CDMania (Customer) asked a question.
I am trying to get the uSD card slot to work on my P1AM-100. I am using the example code and changed the chipselect pin to 28. This still get the "card failed, or not present" every time. The file "datalog.txt" exists on the SD card, it is a 4gb uSD card. I have it formated as FAT (I have tried multiple formates just to verify that wasn't the issue.

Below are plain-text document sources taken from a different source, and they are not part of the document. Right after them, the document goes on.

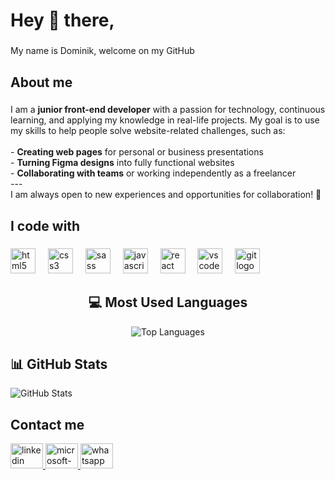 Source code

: <h1 align="left">Hey 👋 there,</h1>

###

<p align="left">My name is Dominik, welcome on my GitHub</p>

###

<h2 align="left">About me</h2>

###

I am a **junior front-end developer** with a passion for technology, continuous learning, and applying my knowledge in real-life projects. My goal is to use my skills to help people solve website-related challenges, such as:  <br><br>- **Creating web pages** for personal or business presentations  <br>- **Turning Figma designs** into fully functional websites  <br>- **Collaborating with teams** or working independently as a freelancer  <br>---<br>I am always open to new experiences and opportunities for collaboration! 🚀

###

<h2 align="left">I code with</h2>

###

<div align="left">
  <img src="https://cdn.jsdelivr.net/gh/devicons/devicon/icons/html5/html5-original.svg" height="40" alt="html5 logo"  />
  <img width="12" />
  <img src="https://cdn.jsdelivr.net/gh/devicons/devicon/icons/css3/css3-original.svg" height="40" alt="css3 logo"  />
  <img width="12" />
  <img src="https://cdn.jsdelivr.net/gh/devicons/devicon/icons/sass/sass-original.svg" height="40" alt="sass logo"  />
  <img width="12" />
  <img src="https://cdn.jsdelivr.net/gh/devicons/devicon/icons/javascript/javascript-original.svg" height="40" alt="javascript logo"  />
  <img width="12" />
  <img src="https://cdn.jsdelivr.net/gh/devicons/devicon/icons/react/react-original.svg" height="40" alt="react logo"  />
  <img width="12" />
  <img src="https://cdn.jsdelivr.net/gh/devicons/devicon/icons/vscode/vscode-original.svg" height="40" alt="vscode logo"  />
  <img width="12" />
  <img src="https://cdn.jsdelivr.net/gh/devicons/devicon/icons/git/git-original.svg" height="40" alt="git logo"  />
</div>

###

<h2 align="center">💻 Most Used Languages</h2>

<p align="center">
  <img src="https://github-readme-stats.vercel.app/api/top-langs/?username=dominik-k88&layout=compact&theme=radical" alt="Top Languages">
</p>

###

<h2 align="left">📊 GitHub Stats</h2>

<p align="left">
  <img src="https://github-readme-stats.vercel.app/api?username=dominik-k88&show_icons=true&theme=radical" alt="GitHub Stats">
</p>

###

<h2> Contact me</h2>

<div align="left">
  <a href="https://www.linkedin.com/in/dominik-klus%C3%A1%C4%8Dek-384b10358/"_blank">
    <img src="https://raw.githubusercontent.com/maurodesouza/profile-readme-generator/master/src/assets/icons/social/linkedin/default.svg" width="52" height="40" alt="linkedin logo"  />
  </a>
  <a href="mailto:dominik88k@seznam.cz" target="_blank">
    <img src="https://raw.githubusercontent.com/maurodesouza/profile-readme-generator/master/src/assets/icons/social/microsoft-outlook/default.svg" width="52" height="40" alt="microsoft-outlook logo" />
  </a>
   <a href="https://wa.me/420606125655" target="_blank">
    <img src="https://raw.githubusercontent.com/maurodesouza/profile-readme-generator/master/src/assets/icons/social/whatsapp/default.svg" width="52" height="40" alt="whatsapp logo" />
  </a>
</div>

###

Does anyone know what i am doing wrong? Is there a certain formate that the P1AM likes best?
Thanks,
#include <P1AM.h>
#include <SPI.h>
#include <SD.h>
const int chipSelect = 28;
void setup() {
// Open serial communications and wait for port to open:
Serial.begin(9600);
while (!Serial) {
; // wait for serial port to connect. Needed for native USB port only
}
delay (4000);
Serial.print("Initializing SD card...");
// see if the card is present and can be initialized:
if (!SD.begin(chipSelect)) {
Serial.println("Card failed, or not present");
// don't do anything more:
while (1);
}
Serial.println("card initialized.");
}
void loop() {
// make a string for assembling the data to log:
String dataString = "";
// read three sensors and append to the string:
for (int analogPin = 0; analogPin < 3; analogPin++) {
int sensor = analogRead(analogPin);
dataString += String(sensor);
if (analogPin < 2) {
dataString += ",";
}
}
// open the file. note that only one file can be open at a time,
// so you have to close this one before opening another.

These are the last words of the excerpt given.